DATA below:

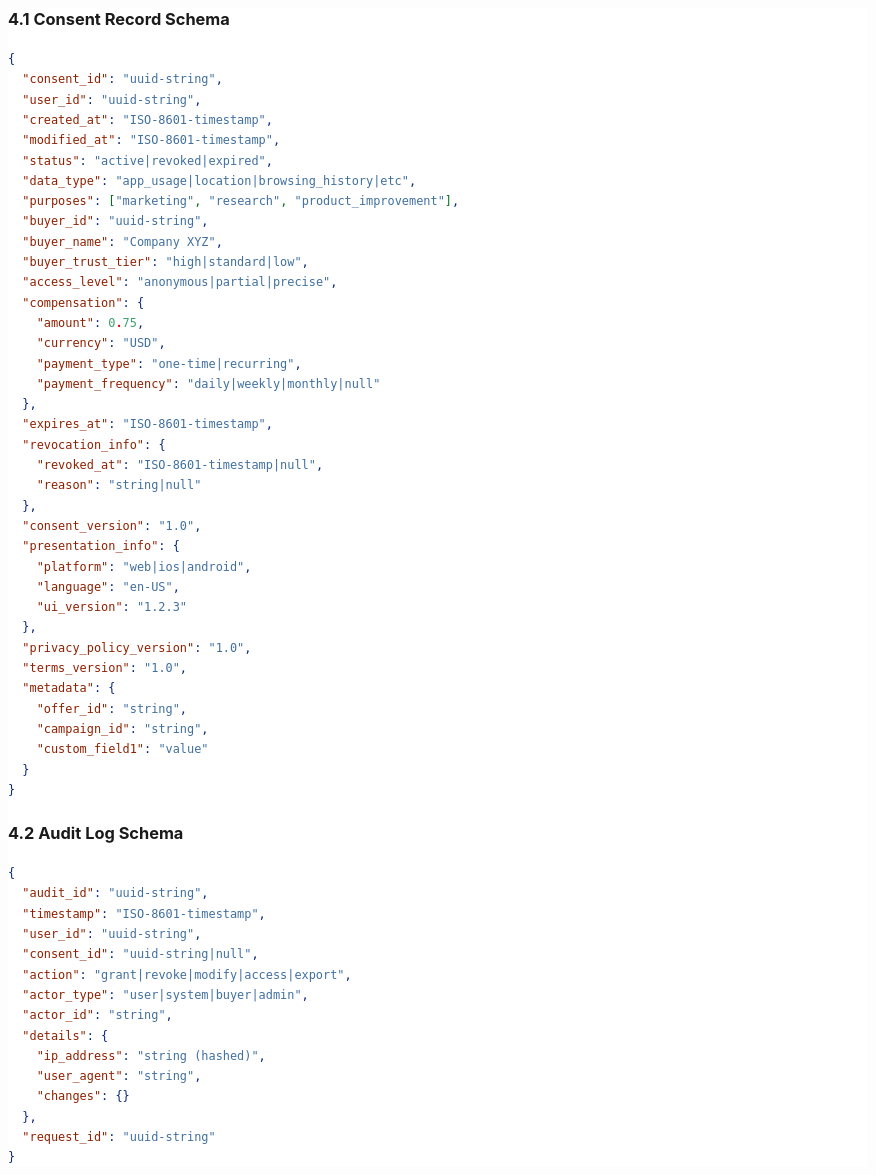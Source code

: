 ### 4.1 Consent Record Schema

```json
{
  "consent_id": "uuid-string",
  "user_id": "uuid-string",
  "created_at": "ISO-8601-timestamp",
  "modified_at": "ISO-8601-timestamp",
  "status": "active|revoked|expired",
  "data_type": "app_usage|location|browsing_history|etc",
  "purposes": ["marketing", "research", "product_improvement"],
  "buyer_id": "uuid-string",
  "buyer_name": "Company XYZ",
  "buyer_trust_tier": "high|standard|low",
  "access_level": "anonymous|partial|precise",
  "compensation": {
    "amount": 0.75,
    "currency": "USD",
    "payment_type": "one-time|recurring",
    "payment_frequency": "daily|weekly|monthly|null"
  },
  "expires_at": "ISO-8601-timestamp",
  "revocation_info": {
    "revoked_at": "ISO-8601-timestamp|null",
    "reason": "string|null"
  },
  "consent_version": "1.0",
  "presentation_info": {
    "platform": "web|ios|android",
    "language": "en-US",
    "ui_version": "1.2.3"
  },
  "privacy_policy_version": "1.0",
  "terms_version": "1.0",
  "metadata": {
    "offer_id": "string",
    "campaign_id": "string",
    "custom_field1": "value"
  }
}
```

### 4.2 Audit Log Schema

```json
{
  "audit_id": "uuid-string",
  "timestamp": "ISO-8601-timestamp",
  "user_id": "uuid-string",
  "consent_id": "uuid-string|null",
  "action": "grant|revoke|modify|access|export",
  "actor_type": "user|system|buyer|admin",
  "actor_id": "string",
  "details": {
    "ip_address": "string (hashed)",
    "user_agent": "string",
    "changes": {}
  },
  "request_id": "uuid-string"
}
```
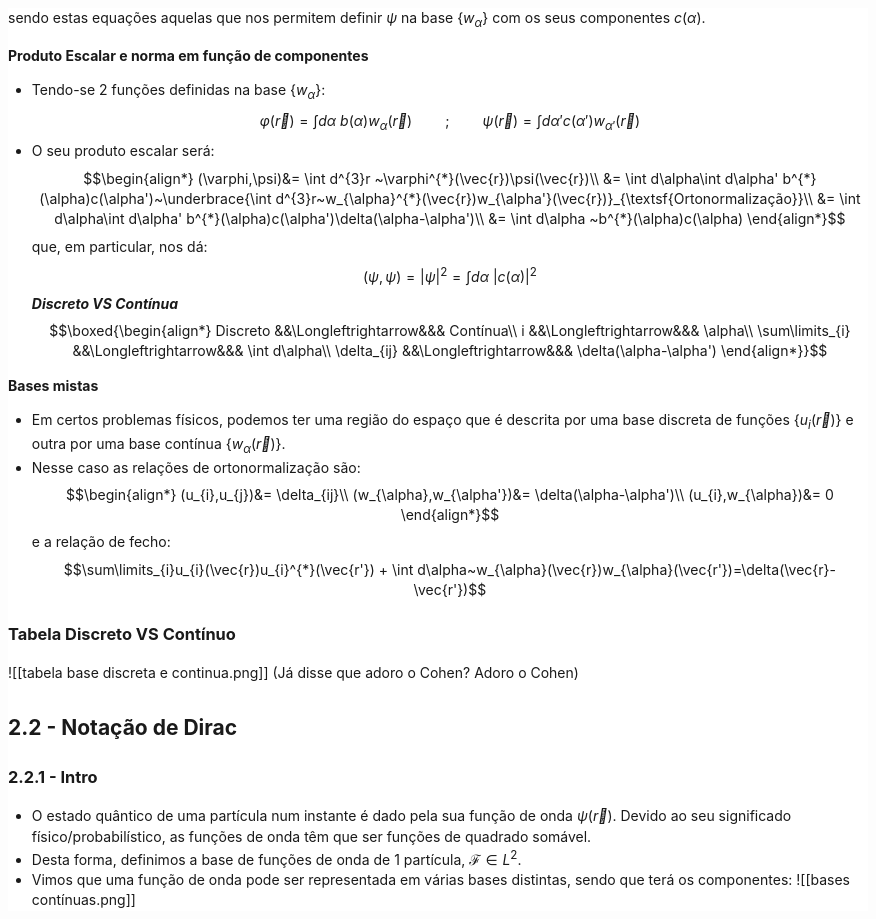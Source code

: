 sendo estas equações aquelas que nos permitem definir $\psi$ na base $\{w_{\alpha}\}$ com os seus componentes $c(\alpha)$.

**Produto Escalar e norma em função de componentes**
- Tendo-se 2 funções definidas na base $\{w_{\alpha}\}$:
$$\varphi(\vec{r})=\int d\alpha~b(\alpha)w_{\alpha}(\vec{r}) \quad \quad;\quad \quad \psi(\vec{r})=\int d\alpha' c(\alpha')w_{\alpha'}(\vec{r})$$
- O seu produto escalar será:
$$\begin{align*}
(\varphi,\psi)&= \int d^{3}r ~\varphi^{*}(\vec{r})\psi(\vec{r})\\
&= \int d\alpha\int d\alpha' b^{*}(\alpha)c(\alpha')~\underbrace{\int d^{3}r~w_{\alpha}^{*}(\vec{r})w_{\alpha'}(\vec{r})}_{\textsf{Ortonormalização}}\\
&= \int d\alpha\int d\alpha' b^{*}(\alpha)c(\alpha')\delta(\alpha-\alpha')\\
&= \int d\alpha ~b^{*}(\alpha)c(\alpha)
\end{align*}$$
que, em particular, nos dá:
$$(\psi,\psi)=|\psi|^{2}=\int d\alpha ~|c(\alpha)|^{2}$$
***Discreto VS Contínua***
$$\boxed{\begin{align*}
Discreto &&\Longleftrightarrow&&& Contínua\\
i &&\Longleftrightarrow&&& \alpha\\
\sum\limits_{i} &&\Longleftrightarrow&&& \int d\alpha\\
\delta_{ij} &&\Longleftrightarrow&&& \delta(\alpha-\alpha') 
\end{align*}}$$

**Bases mistas**
- Em certos problemas físicos, podemos ter uma região do espaço que é descrita por uma base discreta de funções $\{u_{i}(\vec{r})\}$ e outra por uma base contínua $\{w_{\alpha}(\vec{r})\}$. 
- Nesse caso as relações de ortonormalização são:
$$\begin{align*}
(u_{i},u_{j})&= \delta_{ij}\\
(w_{\alpha},w_{\alpha'})&= \delta(\alpha-\alpha')\\
(u_{i},w_{\alpha})&= 0
\end{align*}$$
e a relação de fecho:
$$\sum\limits_{i}u_{i}(\vec{r})u_{i}^{*}(\vec{r'}) + \int d\alpha~w_{\alpha}(\vec{r})w_{\alpha}(\vec{r'})=\delta(\vec{r}-\vec{r'})$$

### Tabela Discreto VS Contínuo
![[tabela base discreta e continua.png]]
(Já disse que adoro o Cohen? Adoro o Cohen)

## 2.2 - Notação de Dirac
### 2.2.1 - Intro
- O estado quântico de uma partícula num instante é dado pela sua função de onda $\psi(\vec{r})$. Devido ao seu significado físico/probabilístico, as funções de onda têm que ser funções de quadrado somável. 
- Desta forma, definimos a base de funções de onda de 1 partícula, $\mathscr{F}\in L^{2}$.
- Vimos que uma função de onda pode ser representada em várias bases distintas, sendo que terá os componentes:
![[bases contínuas.png]]
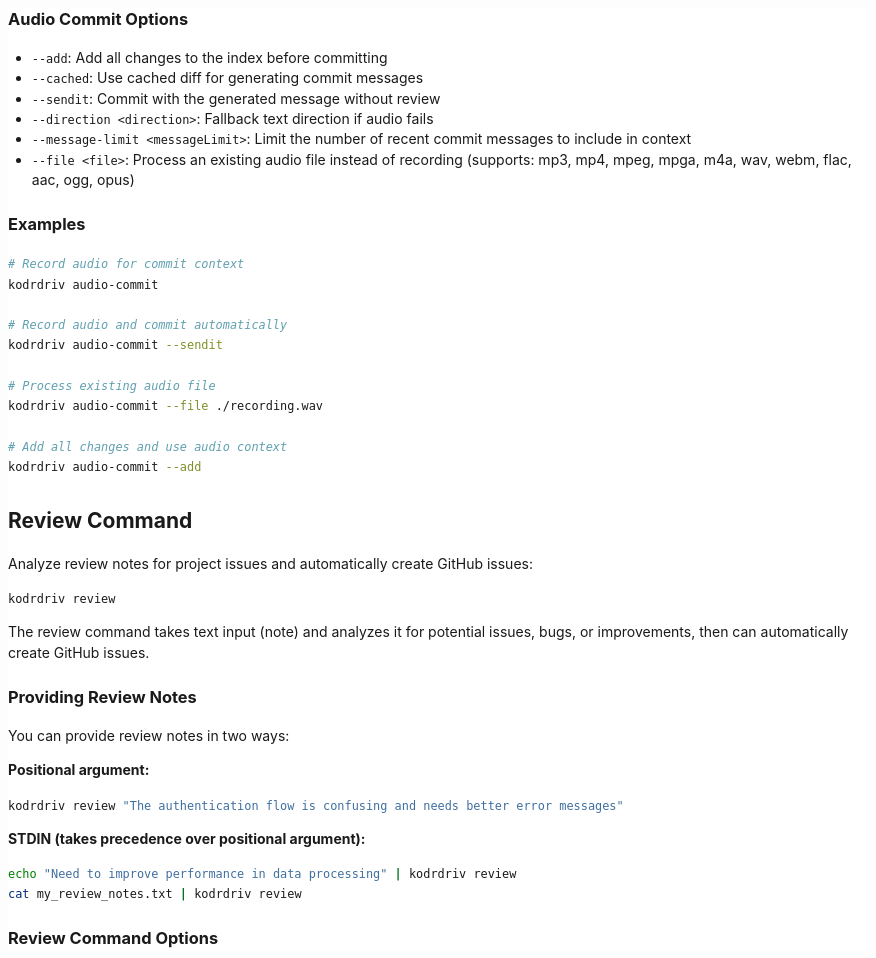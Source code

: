 ### Audio Commit Options

- `--add`: Add all changes to the index before committing
- `--cached`: Use cached diff for generating commit messages
- `--sendit`: Commit with the generated message without review
- `--direction <direction>`: Fallback text direction if audio fails
- `--message-limit <messageLimit>`: Limit the number of recent commit messages to include in context
- `--file <file>`: Process an existing audio file instead of recording (supports: mp3, mp4, mpeg, mpga, m4a, wav, webm, flac, aac, ogg, opus)

### Examples

```bash
# Record audio for commit context
kodrdriv audio-commit

# Record audio and commit automatically
kodrdriv audio-commit --sendit

# Process existing audio file
kodrdriv audio-commit --file ./recording.wav

# Add all changes and use audio context
kodrdriv audio-commit --add
```

## Review Command

Analyze review notes for project issues and automatically create GitHub issues:

```bash
kodrdriv review
```

The review command takes text input (note) and analyzes it for potential issues, bugs, or improvements, then can automatically create GitHub issues.

### Providing Review Notes

You can provide review notes in two ways:

**Positional argument:**
```bash
kodrdriv review "The authentication flow is confusing and needs better error messages"
```

**STDIN (takes precedence over positional argument):**
```bash
echo "Need to improve performance in data processing" | kodrdriv review
cat my_review_notes.txt | kodrdriv review
```

### Review Command Options

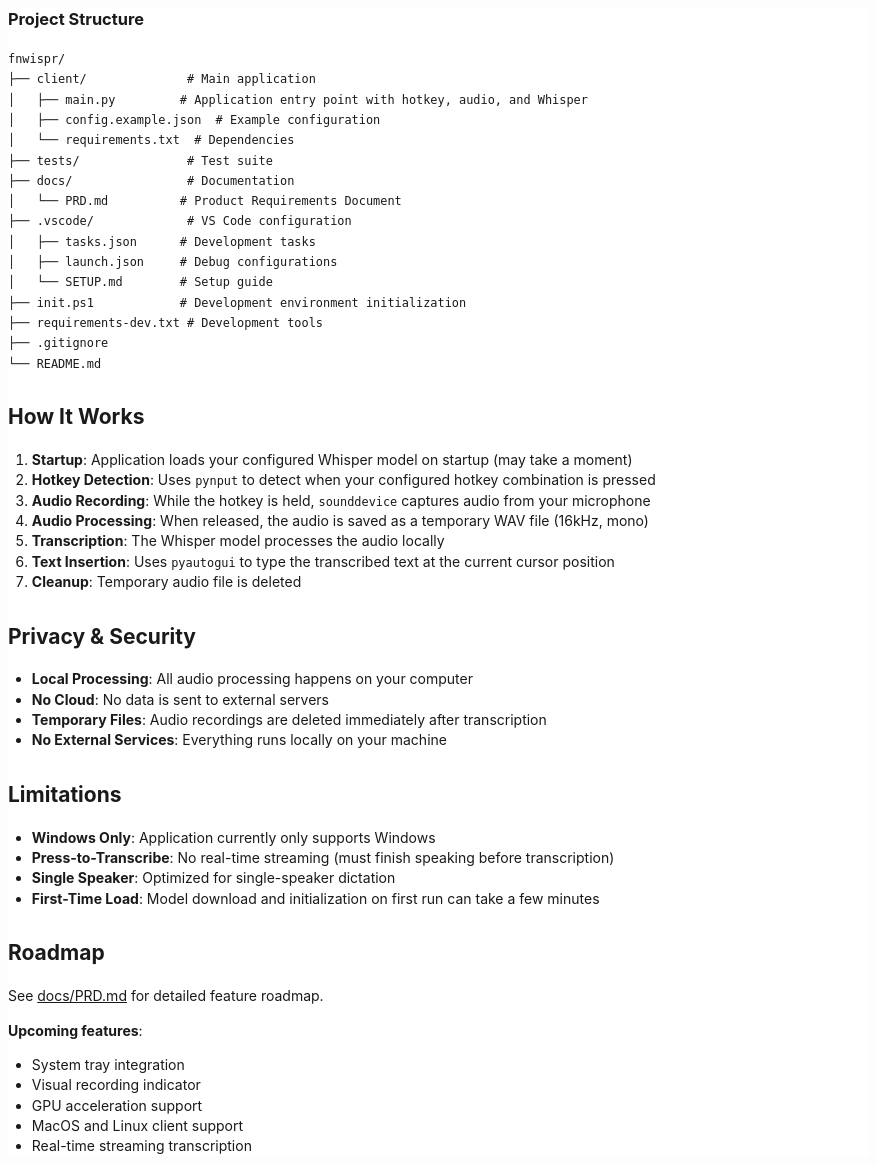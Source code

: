 ### Project Structure

```
fnwispr/
├── client/              # Main application
│   ├── main.py         # Application entry point with hotkey, audio, and Whisper
│   ├── config.example.json  # Example configuration
│   └── requirements.txt  # Dependencies
├── tests/               # Test suite
├── docs/                # Documentation
│   └── PRD.md          # Product Requirements Document
├── .vscode/             # VS Code configuration
│   ├── tasks.json      # Development tasks
│   ├── launch.json     # Debug configurations
│   └── SETUP.md        # Setup guide
├── init.ps1            # Development environment initialization
├── requirements-dev.txt # Development tools
├── .gitignore
└── README.md
```

## How It Works

1. **Startup**: Application loads your configured Whisper model on startup (may take a moment)
2. **Hotkey Detection**: Uses `pynput` to detect when your configured hotkey combination is pressed
3. **Audio Recording**: While the hotkey is held, `sounddevice` captures audio from your microphone
4. **Audio Processing**: When released, the audio is saved as a temporary WAV file (16kHz, mono)
5. **Transcription**: The Whisper model processes the audio locally
6. **Text Insertion**: Uses `pyautogui` to type the transcribed text at the current cursor position
7. **Cleanup**: Temporary audio file is deleted

## Privacy & Security

- **Local Processing**: All audio processing happens on your computer
- **No Cloud**: No data is sent to external servers
- **Temporary Files**: Audio recordings are deleted immediately after transcription
- **No External Services**: Everything runs locally on your machine

## Limitations

- **Windows Only**: Application currently only supports Windows
- **Press-to-Transcribe**: No real-time streaming (must finish speaking before transcription)
- **Single Speaker**: Optimized for single-speaker dictation
- **First-Time Load**: Model download and initialization on first run can take a few minutes

## Roadmap

See [docs/PRD.md](docs/PRD.md) for detailed feature roadmap.

**Upcoming features**:
- System tray integration
- Visual recording indicator
- GPU acceleration support
- MacOS and Linux client support
- Real-time streaming transcription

End of DATA.

• _EXERCISE BRIEF_: In the records above, find each line that mentions the word "client", and copy it.

• _EXERCISE RESPONSE_:
├── client/              # Main application
- MacOS and Linux client support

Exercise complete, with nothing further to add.